- [Problem description]: Filter the data below for the string "sesekali" and copy each matching line.
§ §
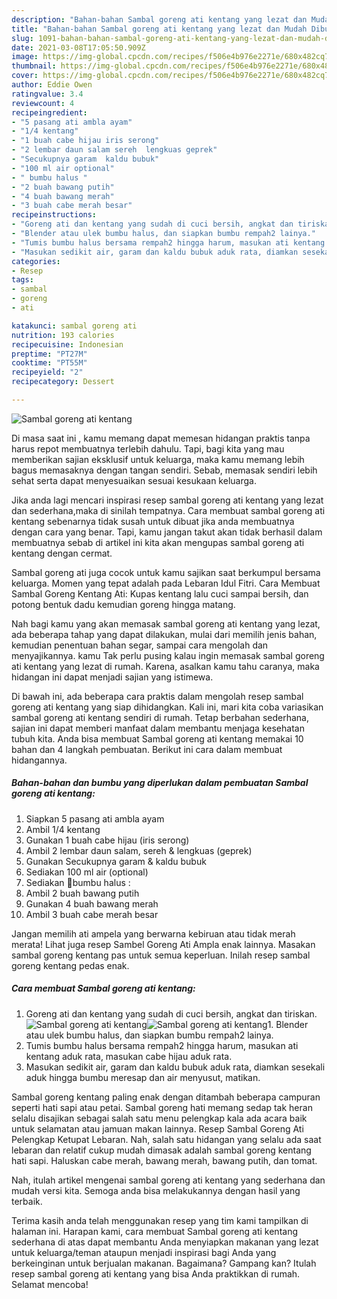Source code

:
 ```yaml
---
description: "Bahan-bahan Sambal goreng ati kentang yang lezat dan Mudah Dibuat"
title: "Bahan-bahan Sambal goreng ati kentang yang lezat dan Mudah Dibuat"
slug: 1091-bahan-bahan-sambal-goreng-ati-kentang-yang-lezat-dan-mudah-dibuat
date: 2021-03-08T17:05:50.909Z
image: https://img-global.cpcdn.com/recipes/f506e4b976e2271e/680x482cq70/sambal-goreng-ati-kentang-foto-resep-utama.jpg
thumbnail: https://img-global.cpcdn.com/recipes/f506e4b976e2271e/680x482cq70/sambal-goreng-ati-kentang-foto-resep-utama.jpg
cover: https://img-global.cpcdn.com/recipes/f506e4b976e2271e/680x482cq70/sambal-goreng-ati-kentang-foto-resep-utama.jpg
author: Eddie Owen
ratingvalue: 3.4
reviewcount: 4
recipeingredient:
- "5 pasang ati ambla ayam"
- "1/4 kentang"
- "1 buah cabe hijau iris serong"
- "2 lembar daun salam sereh  lengkuas geprek"
- "Secukupnya garam  kaldu bubuk"
- "100 ml air optional"
- " bumbu halus "
- "2 buah bawang putih"
- "4 buah bawang merah"
- "3 buah cabe merah besar"
recipeinstructions:
- "Goreng ati dan kentang yang sudah di cuci bersih, angkat dan tiriskan."
- "Blender atau ulek bumbu halus, dan siapkan bumbu rempah2 lainya."
- "Tumis bumbu halus bersama rempah2 hingga harum, masukan ati kentang aduk rata, masukan cabe hijau aduk rata."
- "Masukan sedikit air, garam dan kaldu bubuk aduk rata, diamkan sesekali aduk hingga bumbu meresap dan air menyusut, matikan."
categories:
- Resep
tags:
- sambal
- goreng
- ati

katakunci: sambal goreng ati 
nutrition: 193 calories
recipecuisine: Indonesian
preptime: "PT27M"
cooktime: "PT55M"
recipeyield: "2"
recipecategory: Dessert

---
```



![Sambal goreng ati kentang](https://img-global.cpcdn.com/recipes/f506e4b976e2271e/680x482cq70/sambal-goreng-ati-kentang-foto-resep-utama.jpg)

Di masa  saat ini , kamu memang dapat memesan hidangan praktis tanpa harus repot membuatnya terlebih dahulu. Tapi, bagi kita yang mau memberikan sajian eksklusif untuk keluarga, maka kamu memang lebih bagus memasaknya dengan tangan sendiri. Sebab, memasak sendiri lebih sehat serta dapat menyesuaikan sesuai kesukaan keluarga.

Jika anda lagi mencari inspirasi resep sambal goreng ati kentang yang lezat dan sederhana,maka di sinilah tempatnya. Cara membuat sambal goreng ati kentang  sebenarnya tidak susah untuk dibuat jika anda membuatnya dengan cara yang benar. Tapi, kamu jangan takut akan tidak berhasil dalam membuatnya 
sebab di artikel ini kita akan mengupas sambal goreng ati kentang dengan cermat.  

Sambal goreng ati juga cocok untuk kamu sajikan saat berkumpul bersama keluarga. Momen yang tepat adalah pada Lebaran Idul Fitri. Cara Membuat Sambal Goreng Kentang Ati: Kupas kentang lalu cuci sampai bersih, dan potong bentuk dadu kemudian goreng hingga matang.

Nah bagi kamu yang akan memasak sambal goreng ati kentang yang lezat, ada beberapa tahap yang dapat dilakukan, mulai dari memilih jenis bahan, kemudian penentuan bahan segar, sampai cara mengolah dan menyajikannya. kamu Tak perlu pusing kalau ingin memasak sambal goreng ati kentang yang lezat di rumah. Karena, asalkan kamu  tahu caranya, maka hidangan ini dapat menjadi sajian yang istimewa.

Di bawah ini, ada beberapa cara praktis  dalam mengolah resep sambal goreng ati kentang yang siap dihidangkan. Kali ini, mari kita coba variasikan sambal goreng ati kentang sendiri di rumah. Tetap berbahan sederhana, sajian ini dapat memberi manfaat dalam membantu menjaga kesehatan tubuh kita. Anda bisa membuat Sambal goreng ati kentang memakai 10 bahan dan 4 langkah pembuatan. Berikut ini cara dalam membuat hidangannya.

<!--inarticleads1-->

##### Bahan-bahan dan bumbu yang diperlukan dalam pembuatan Sambal goreng ati kentang:

1. Siapkan 5 pasang ati ambla ayam
1. Ambil 1/4 kentang
1. Gunakan 1 buah cabe hijau (iris serong)
1. Ambil 2 lembar daun salam, sereh &amp; lengkuas (geprek)
1. Gunakan Secukupnya garam &amp; kaldu bubuk
1. Sediakan 100 ml air (optional)
1. Sediakan  📍bumbu halus :
1. Ambil 2 buah bawang putih
1. Gunakan 4 buah bawang merah
1. Ambil 3 buah cabe merah besar


Jangan memilih ati ampela yang berwarna kebiruan atau tidak merah merata! Lihat juga resep Sambel Goreng Ati Ampla enak lainnya. Masakan sambal goreng kentang pas untuk semua keperluan. Inilah resep sambal goreng kentang pedas enak. 

<!--inarticleads2-->

##### Cara membuat Sambal goreng ati kentang:

1. Goreng ati dan kentang yang sudah di cuci bersih, angkat dan tiriskan.
<img src="https://img-global.cpcdn.com/steps/9c5c0a1823449a9d/160x128cq70/sambal-goreng-ati-kentang-langkah-memasak-1-foto.jpg" alt="Sambal goreng ati kentang"><img src="https://img-global.cpcdn.com/steps/83e2001d1a759b3d/160x128cq70/sambal-goreng-ati-kentang-langkah-memasak-1-foto.jpg" alt="Sambal goreng ati kentang">1. Blender atau ulek bumbu halus, dan siapkan bumbu rempah2 lainya.
1. Tumis bumbu halus bersama rempah2 hingga harum, masukan ati kentang aduk rata, masukan cabe hijau aduk rata.
1. Masukan sedikit air, garam dan kaldu bubuk aduk rata, diamkan sesekali aduk hingga bumbu meresap dan air menyusut, matikan.


Sambal goreng kentang paling enak dengan ditambah beberapa campuran seperti hati sapi atau petai. Sambal goreng hati memang sedap tak heran selalu disajikan sebagai salah satu menu pelengkap kala ada acara baik untuk selamatan atau jamuan makan lainnya. Resep Sambal Goreng Ati Pelengkap Ketupat Lebaran. Nah, salah satu hidangan yang selalu ada saat lebaran dan relatif cukup mudah dimasak adalah sambal goreng kentang hati sapi. Haluskan cabe merah, bawang merah, bawang putih, dan tomat. 

Nah, itulah artikel mengenai  sambal goreng ati kentang  yang sederhana dan mudah versi kita. Semoga anda bisa melakukannya dengan hasil yang terbaik. 

Terima kasih anda telah menggunakan resep yang tim kami tampilkan di halaman ini. Harapan kami, cara membuat  Sambal goreng ati kentang sederhana di atas dapat membantu Anda menyiapkan makanan yang lezat untuk keluarga/teman ataupun menjadi inspirasi bagi Anda yang berkeinginan untuk berjualan makanan. Bagaimana? Gampang kan? Itulah resep sambal goreng ati kentang yang bisa Anda praktikkan di rumah. Selamat mencoba!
§ §
- [Response area]:
- "Masukan sedikit air, garam dan kaldu bubuk aduk rata, diamkan sesekali aduk hingga bumbu meresap dan air menyusut, matikan."
1. Masukan sedikit air, garam dan kaldu bubuk aduk rata, diamkan sesekali aduk hingga bumbu meresap dan air menyusut, matikan.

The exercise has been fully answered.